Exercise aim>
Work out how many lines in the entries below include the word "this". Give nothing but the number.

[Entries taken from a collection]
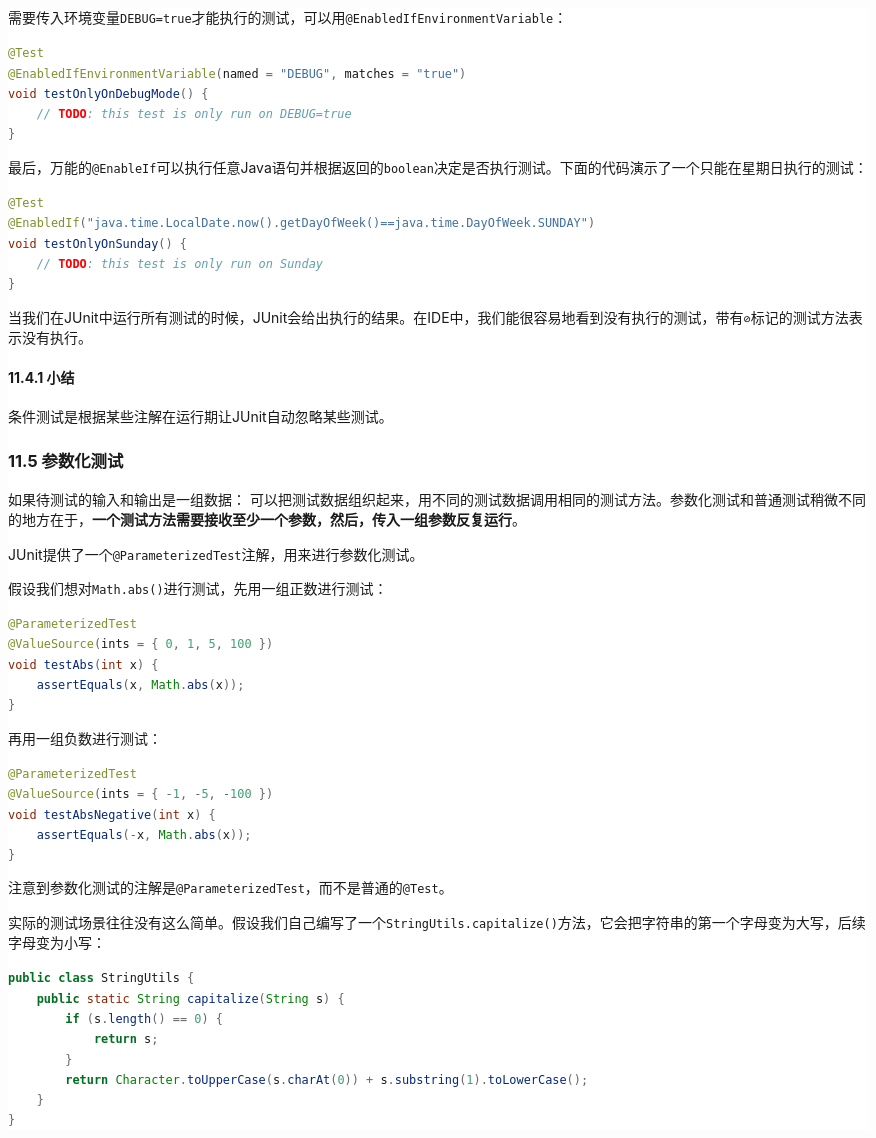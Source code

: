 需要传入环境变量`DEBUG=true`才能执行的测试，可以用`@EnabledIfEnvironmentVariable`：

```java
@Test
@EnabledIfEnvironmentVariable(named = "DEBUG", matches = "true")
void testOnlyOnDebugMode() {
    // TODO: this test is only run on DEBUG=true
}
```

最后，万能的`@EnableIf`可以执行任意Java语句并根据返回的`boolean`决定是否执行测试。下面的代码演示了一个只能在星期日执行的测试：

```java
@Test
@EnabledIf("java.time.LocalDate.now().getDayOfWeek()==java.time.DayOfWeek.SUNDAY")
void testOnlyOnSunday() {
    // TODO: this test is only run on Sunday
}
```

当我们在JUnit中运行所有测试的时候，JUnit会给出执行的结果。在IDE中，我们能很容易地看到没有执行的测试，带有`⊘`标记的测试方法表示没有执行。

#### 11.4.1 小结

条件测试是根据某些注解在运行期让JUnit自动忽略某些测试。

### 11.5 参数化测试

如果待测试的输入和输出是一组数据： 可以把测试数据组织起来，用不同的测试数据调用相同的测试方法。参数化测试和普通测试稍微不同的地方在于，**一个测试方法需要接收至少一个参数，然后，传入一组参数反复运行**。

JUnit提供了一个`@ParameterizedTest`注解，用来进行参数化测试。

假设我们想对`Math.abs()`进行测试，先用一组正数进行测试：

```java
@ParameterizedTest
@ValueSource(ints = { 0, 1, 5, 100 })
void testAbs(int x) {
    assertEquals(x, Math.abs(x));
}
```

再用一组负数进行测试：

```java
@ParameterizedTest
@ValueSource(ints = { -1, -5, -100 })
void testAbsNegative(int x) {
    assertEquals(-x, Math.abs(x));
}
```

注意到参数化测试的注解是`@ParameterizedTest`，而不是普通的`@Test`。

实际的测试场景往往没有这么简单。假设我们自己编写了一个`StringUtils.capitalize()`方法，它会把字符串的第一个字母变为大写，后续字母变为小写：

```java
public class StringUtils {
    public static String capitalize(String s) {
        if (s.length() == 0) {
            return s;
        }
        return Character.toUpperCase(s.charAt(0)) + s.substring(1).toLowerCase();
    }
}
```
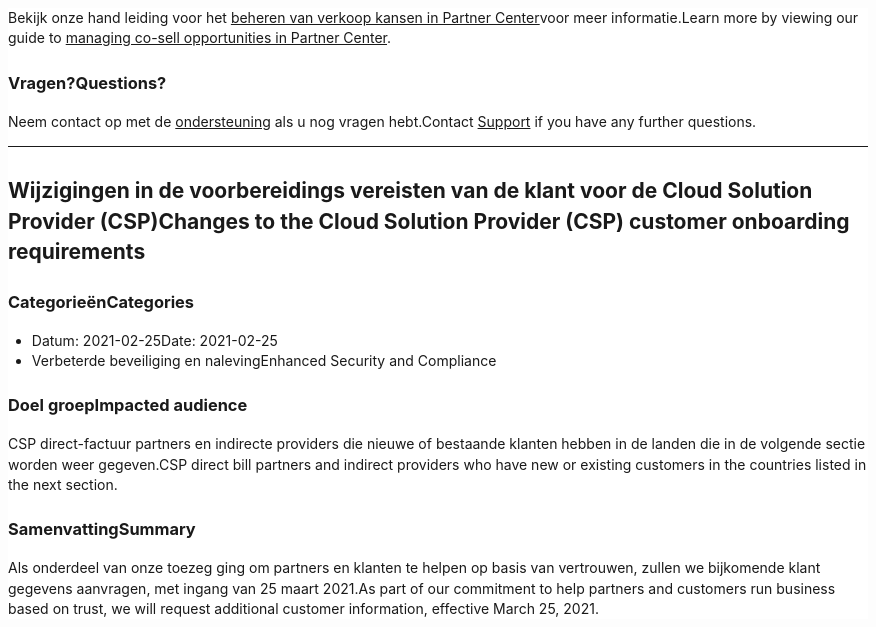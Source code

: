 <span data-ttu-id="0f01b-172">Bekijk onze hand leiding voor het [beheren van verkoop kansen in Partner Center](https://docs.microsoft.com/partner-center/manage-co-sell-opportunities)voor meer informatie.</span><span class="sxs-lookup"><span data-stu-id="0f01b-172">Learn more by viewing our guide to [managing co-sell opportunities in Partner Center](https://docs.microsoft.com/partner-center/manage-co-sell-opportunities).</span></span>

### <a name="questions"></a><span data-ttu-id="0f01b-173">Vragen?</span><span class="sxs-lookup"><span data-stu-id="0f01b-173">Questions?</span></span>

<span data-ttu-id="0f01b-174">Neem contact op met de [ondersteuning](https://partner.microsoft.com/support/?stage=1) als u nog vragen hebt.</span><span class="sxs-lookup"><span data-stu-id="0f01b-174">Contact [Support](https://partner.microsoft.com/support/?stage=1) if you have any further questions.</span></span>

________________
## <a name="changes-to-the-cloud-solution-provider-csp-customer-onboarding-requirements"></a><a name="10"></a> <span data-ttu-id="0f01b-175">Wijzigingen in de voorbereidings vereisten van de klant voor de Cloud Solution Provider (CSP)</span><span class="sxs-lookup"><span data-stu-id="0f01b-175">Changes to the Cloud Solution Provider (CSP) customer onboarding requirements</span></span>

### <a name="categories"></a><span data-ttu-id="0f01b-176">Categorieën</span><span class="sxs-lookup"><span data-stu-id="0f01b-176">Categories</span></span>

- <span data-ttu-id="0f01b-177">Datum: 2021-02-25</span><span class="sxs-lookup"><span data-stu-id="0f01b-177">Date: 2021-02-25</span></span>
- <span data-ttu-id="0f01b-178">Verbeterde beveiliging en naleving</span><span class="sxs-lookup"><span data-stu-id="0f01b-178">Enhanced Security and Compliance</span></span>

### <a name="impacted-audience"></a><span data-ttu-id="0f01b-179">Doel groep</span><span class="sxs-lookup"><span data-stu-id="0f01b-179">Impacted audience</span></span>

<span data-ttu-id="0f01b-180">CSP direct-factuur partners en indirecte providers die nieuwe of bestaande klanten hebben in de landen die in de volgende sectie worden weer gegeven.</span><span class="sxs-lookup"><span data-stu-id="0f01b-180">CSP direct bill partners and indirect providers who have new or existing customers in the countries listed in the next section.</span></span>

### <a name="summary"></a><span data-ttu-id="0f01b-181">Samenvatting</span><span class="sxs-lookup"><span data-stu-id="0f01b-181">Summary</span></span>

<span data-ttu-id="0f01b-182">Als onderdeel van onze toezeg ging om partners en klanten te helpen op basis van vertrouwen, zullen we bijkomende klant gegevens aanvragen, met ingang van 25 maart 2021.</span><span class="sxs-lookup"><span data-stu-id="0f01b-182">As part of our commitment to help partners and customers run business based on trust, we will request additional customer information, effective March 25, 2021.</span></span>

Exercise response>
2